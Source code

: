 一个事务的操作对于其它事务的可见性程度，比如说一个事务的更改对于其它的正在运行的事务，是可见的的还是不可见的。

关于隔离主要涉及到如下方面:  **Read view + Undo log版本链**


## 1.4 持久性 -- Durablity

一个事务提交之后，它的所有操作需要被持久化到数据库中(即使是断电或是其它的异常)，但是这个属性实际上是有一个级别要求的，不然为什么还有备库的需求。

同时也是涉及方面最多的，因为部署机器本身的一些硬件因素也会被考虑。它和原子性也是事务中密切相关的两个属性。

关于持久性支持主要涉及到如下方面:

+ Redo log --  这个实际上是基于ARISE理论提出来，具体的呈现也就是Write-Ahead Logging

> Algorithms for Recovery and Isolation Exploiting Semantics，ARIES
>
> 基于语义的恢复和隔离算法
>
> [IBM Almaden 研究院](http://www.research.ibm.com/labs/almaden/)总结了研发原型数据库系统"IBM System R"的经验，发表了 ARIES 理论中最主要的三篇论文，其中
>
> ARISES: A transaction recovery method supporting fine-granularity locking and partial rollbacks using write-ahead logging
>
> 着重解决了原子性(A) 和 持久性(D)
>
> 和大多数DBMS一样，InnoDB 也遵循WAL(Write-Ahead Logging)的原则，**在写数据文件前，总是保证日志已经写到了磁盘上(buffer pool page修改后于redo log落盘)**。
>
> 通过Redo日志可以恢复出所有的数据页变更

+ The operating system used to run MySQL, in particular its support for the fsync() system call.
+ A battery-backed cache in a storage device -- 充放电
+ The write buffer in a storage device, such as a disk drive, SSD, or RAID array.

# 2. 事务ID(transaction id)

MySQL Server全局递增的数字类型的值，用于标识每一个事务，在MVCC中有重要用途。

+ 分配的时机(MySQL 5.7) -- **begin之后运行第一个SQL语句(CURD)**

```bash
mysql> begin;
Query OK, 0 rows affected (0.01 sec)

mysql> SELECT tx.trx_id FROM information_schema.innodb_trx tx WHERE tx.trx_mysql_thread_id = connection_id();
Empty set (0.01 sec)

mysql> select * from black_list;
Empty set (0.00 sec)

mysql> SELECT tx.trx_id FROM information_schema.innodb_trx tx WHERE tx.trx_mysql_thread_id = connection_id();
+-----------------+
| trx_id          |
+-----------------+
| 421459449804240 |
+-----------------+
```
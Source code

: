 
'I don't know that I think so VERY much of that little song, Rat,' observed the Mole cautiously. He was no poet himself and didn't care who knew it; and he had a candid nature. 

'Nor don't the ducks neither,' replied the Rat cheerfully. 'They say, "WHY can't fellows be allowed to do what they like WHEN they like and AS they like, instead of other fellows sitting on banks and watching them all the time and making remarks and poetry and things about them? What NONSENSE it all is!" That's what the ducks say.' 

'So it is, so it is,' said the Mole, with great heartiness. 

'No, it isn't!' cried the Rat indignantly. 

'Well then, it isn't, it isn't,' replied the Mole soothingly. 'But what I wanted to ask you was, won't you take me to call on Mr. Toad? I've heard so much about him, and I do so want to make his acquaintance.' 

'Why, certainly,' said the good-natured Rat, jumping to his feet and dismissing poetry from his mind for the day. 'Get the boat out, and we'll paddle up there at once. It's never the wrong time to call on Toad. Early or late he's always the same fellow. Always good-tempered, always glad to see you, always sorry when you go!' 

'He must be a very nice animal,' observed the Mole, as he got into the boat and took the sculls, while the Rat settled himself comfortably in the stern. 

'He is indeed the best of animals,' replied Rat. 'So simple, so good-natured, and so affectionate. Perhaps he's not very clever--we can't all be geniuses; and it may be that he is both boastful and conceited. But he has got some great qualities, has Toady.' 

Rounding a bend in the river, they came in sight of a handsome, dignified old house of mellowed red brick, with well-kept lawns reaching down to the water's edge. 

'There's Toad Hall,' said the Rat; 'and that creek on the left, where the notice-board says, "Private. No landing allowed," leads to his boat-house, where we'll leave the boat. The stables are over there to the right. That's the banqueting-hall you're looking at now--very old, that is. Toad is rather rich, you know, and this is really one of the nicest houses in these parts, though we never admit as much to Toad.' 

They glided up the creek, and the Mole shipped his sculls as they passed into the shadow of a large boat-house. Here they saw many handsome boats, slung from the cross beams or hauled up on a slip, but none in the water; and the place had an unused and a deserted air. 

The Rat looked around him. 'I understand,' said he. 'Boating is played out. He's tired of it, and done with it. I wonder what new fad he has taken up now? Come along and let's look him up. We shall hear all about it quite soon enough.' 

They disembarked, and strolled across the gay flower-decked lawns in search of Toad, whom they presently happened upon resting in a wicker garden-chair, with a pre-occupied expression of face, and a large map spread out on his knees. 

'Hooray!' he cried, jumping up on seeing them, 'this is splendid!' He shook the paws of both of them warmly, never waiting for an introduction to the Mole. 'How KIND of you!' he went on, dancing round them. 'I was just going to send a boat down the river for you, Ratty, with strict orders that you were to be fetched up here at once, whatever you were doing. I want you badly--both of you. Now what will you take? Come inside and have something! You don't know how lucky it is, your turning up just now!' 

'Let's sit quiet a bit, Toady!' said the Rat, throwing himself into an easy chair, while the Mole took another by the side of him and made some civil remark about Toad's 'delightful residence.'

* _Task description_
Among the records above, a stretch begins at the line containing "in the stern." and ends at the line containing "They disembarked, and". Restate that stretch word for word, and nothing else.

* _Result of this exercise_
'He must be a very nice animal,' observed the Mole, as he got into the boat and took the sculls, while the Rat settled himself comfortably in the stern. 

'He is indeed the best of animals,' replied Rat. 'So simple, so good-natured, and so affectionate. Perhaps he's not very clever--we can't all be geniuses; and it may be that he is both boastful and conceited. But he has got some great qualities, has Toady.' 

Rounding a bend in the river, they came in sight of a handsome, dignified old house of mellowed red brick, with well-kept lawns reaching down to the water's edge. 

'There's Toad Hall,' said the Rat; 'and that creek on the left, where the notice-board says, "Private. No landing allowed," leads to his boat-house, where we'll leave the boat. The stables are over there to the right. That's the banqueting-hall you're looking at now--very old, that is. Toad is rather rich, you know, and this is really one of the nicest houses in these parts, though we never admit as much to Toad.' 

They glided up the creek, and the Mole shipped his sculls as they passed into the shadow of a large boat-house. Here they saw many handsome boats, slung from the cross beams or hauled up on a slip, but none in the water; and the place had an unused and a deserted air. 

The Rat looked around him. 'I understand,' said he. 'Boating is played out. He's tired of it, and done with it. I wonder what new fad he has taken up now? Come along and let's look him up. We shall hear all about it quite soon enough.' 

They disembarked, and strolled across the gay flower-decked lawns in search of Toad, whom they presently happened upon resting in a wicker garden-chair, with a pre-occupied expression of face, and a large map spread out on his knees. 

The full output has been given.